**WHAT IS REQUIRED:** A faithful copy is required of the lines from the top of the entries through the line that contains "3. Follow the", both included, with no pictures.

**RECORDED INFORMATION:**
=-=-=

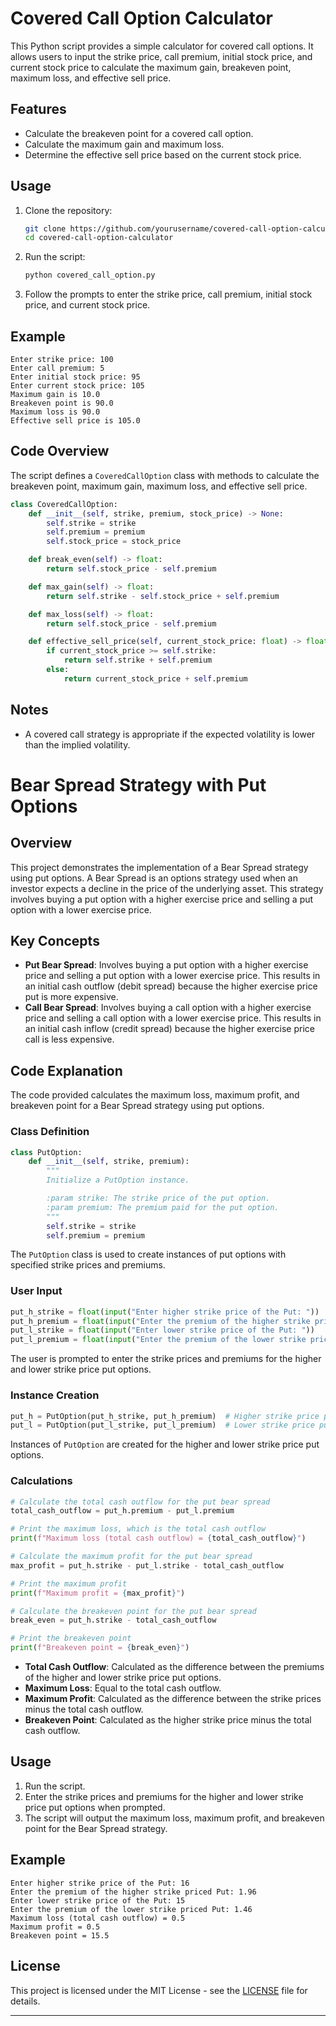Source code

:
# Covered Call Option Calculator

This Python script provides a simple calculator for covered call options. It allows users to input the strike price, call premium, initial stock price, and current stock price to calculate the maximum gain, breakeven point, maximum loss, and effective sell price.

## Features

- Calculate the breakeven point for a covered call option.
- Calculate the maximum gain and maximum loss.
- Determine the effective sell price based on the current stock price.

## Usage

1. Clone the repository:
    ```bash
    git clone https://github.com/yourusername/covered-call-option-calculator.git
    cd covered-call-option-calculator
    ```

2. Run the script:
    ```bash
    python covered_call_option.py
    ```

3. Follow the prompts to enter the strike price, call premium, initial stock price, and current stock price.

## Example

```plaintext
Enter strike price: 100
Enter call premium: 5
Enter initial stock price: 95
Enter current stock price: 105
Maximum gain is 10.0
Breakeven point is 90.0
Maximum loss is 90.0
Effective sell price is 105.0
```

## Code Overview

The script defines a `CoveredCallOption` class with methods to calculate the breakeven point, maximum gain, maximum loss, and effective sell price.

```python
class CoveredCallOption:
    def __init__(self, strike, premium, stock_price) -> None:
        self.strike = strike
        self.premium = premium
        self.stock_price = stock_price

    def break_even(self) -> float:
        return self.stock_price - self.premium

    def max_gain(self) -> float:
        return self.strike - self.stock_price + self.premium

    def max_loss(self) -> float:
        return self.stock_price - self.premium

    def effective_sell_price(self, current_stock_price: float) -> float:
        if current_stock_price >= self.strike:
            return self.strike + self.premium
        else:
            return current_stock_price + self.premium
```

## Notes

- A covered call strategy is appropriate if the expected volatility is lower than the implied volatility.


# Bear Spread Strategy with Put Options

## Overview

This project demonstrates the implementation of a Bear Spread strategy using put options. A Bear Spread is an options strategy used when an investor expects a decline in the price of the underlying asset. This strategy involves buying a put option with a higher exercise price and selling a put option with a lower exercise price.

## Key Concepts

- **Put Bear Spread**: Involves buying a put option with a higher exercise price and selling a put option with a lower exercise price. This results in an initial cash outflow (debit spread) because the higher exercise price put is more expensive.
- **Call Bear Spread**: Involves buying a call option with a higher exercise price and selling a call option with a lower exercise price. This results in an initial cash inflow (credit spread) because the higher exercise price call is less expensive.

## Code Explanation

The code provided calculates the maximum loss, maximum profit, and breakeven point for a Bear Spread strategy using put options.

### Class Definition

```python
class PutOption:
    def __init__(self, strike, premium):
        """
        Initialize a PutOption instance.

        :param strike: The strike price of the put option.
        :param premium: The premium paid for the put option.
        """
        self.strike = strike
        self.premium = premium
```

The `PutOption` class is used to create instances of put options with specified strike prices and premiums.

### User Input

```python
put_h_strike = float(input("Enter higher strike price of the Put: "))
put_h_premium = float(input("Enter the premium of the higher strike priced Put: "))
put_l_strike = float(input("Enter lower strike price of the Put: "))
put_l_premium = float(input("Enter the premium of the lower strike priced Put: "))
```

The user is prompted to enter the strike prices and premiums for the higher and lower strike price put options.

### Instance Creation

```python
put_h = PutOption(put_h_strike, put_h_premium)  # Higher strike price put option
put_l = PutOption(put_l_strike, put_l_premium)  # Lower strike price put option
```

Instances of `PutOption` are created for the higher and lower strike price put options.

### Calculations

```python
# Calculate the total cash outflow for the put bear spread
total_cash_outflow = put_h.premium - put_l.premium

# Print the maximum loss, which is the total cash outflow
print(f"Maximum loss (total cash outflow) = {total_cash_outflow}")

# Calculate the maximum profit for the put bear spread
max_profit = put_h.strike - put_l.strike - total_cash_outflow

# Print the maximum profit
print(f"Maximum profit = {max_profit}")

# Calculate the breakeven point for the put bear spread
break_even = put_h.strike - total_cash_outflow

# Print the breakeven point
print(f"Breakeven point = {break_even}")
```

- **Total Cash Outflow**: Calculated as the difference between the premiums of the higher and lower strike price put options.
- **Maximum Loss**: Equal to the total cash outflow.
- **Maximum Profit**: Calculated as the difference between the strike prices minus the total cash outflow.
- **Breakeven Point**: Calculated as the higher strike price minus the total cash outflow.

## Usage

1. Run the script.
2. Enter the strike prices and premiums for the higher and lower strike price put options when prompted.
3. The script will output the maximum loss, maximum profit, and breakeven point for the Bear Spread strategy.

## Example

```
Enter higher strike price of the Put: 16
Enter the premium of the higher strike priced Put: 1.96
Enter lower strike price of the Put: 15
Enter the premium of the lower strike priced Put: 1.46
Maximum loss (total cash outflow) = 0.5
Maximum profit = 0.5
Breakeven point = 15.5
```

## License

This project is licensed under the MIT License - see the [LICENSE](LICENSE) file for details.

---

=-=-=

**SOLUTION TO THIS TASK:**
Source code

:
# Covered Call Option Calculator

This Python script provides a simple calculator for covered call options. It allows users to input the strike price, call premium, initial stock price, and current stock price to calculate the maximum gain, breakeven point, maximum loss, and effective sell price.

## Features

- Calculate the breakeven point for a covered call option.
- Calculate the maximum gain and maximum loss.
- Determine the effective sell price based on the current stock price.

## Usage

1. Clone the repository:
    ```bash
    git clone https://github.com/yourusername/covered-call-option-calculator.git
    cd covered-call-option-calculator
    ```

2. Run the script:
    ```bash
    python covered_call_option.py
    ```

3. Follow the prompts to enter the strike price, call premium, initial stock price, and current stock price.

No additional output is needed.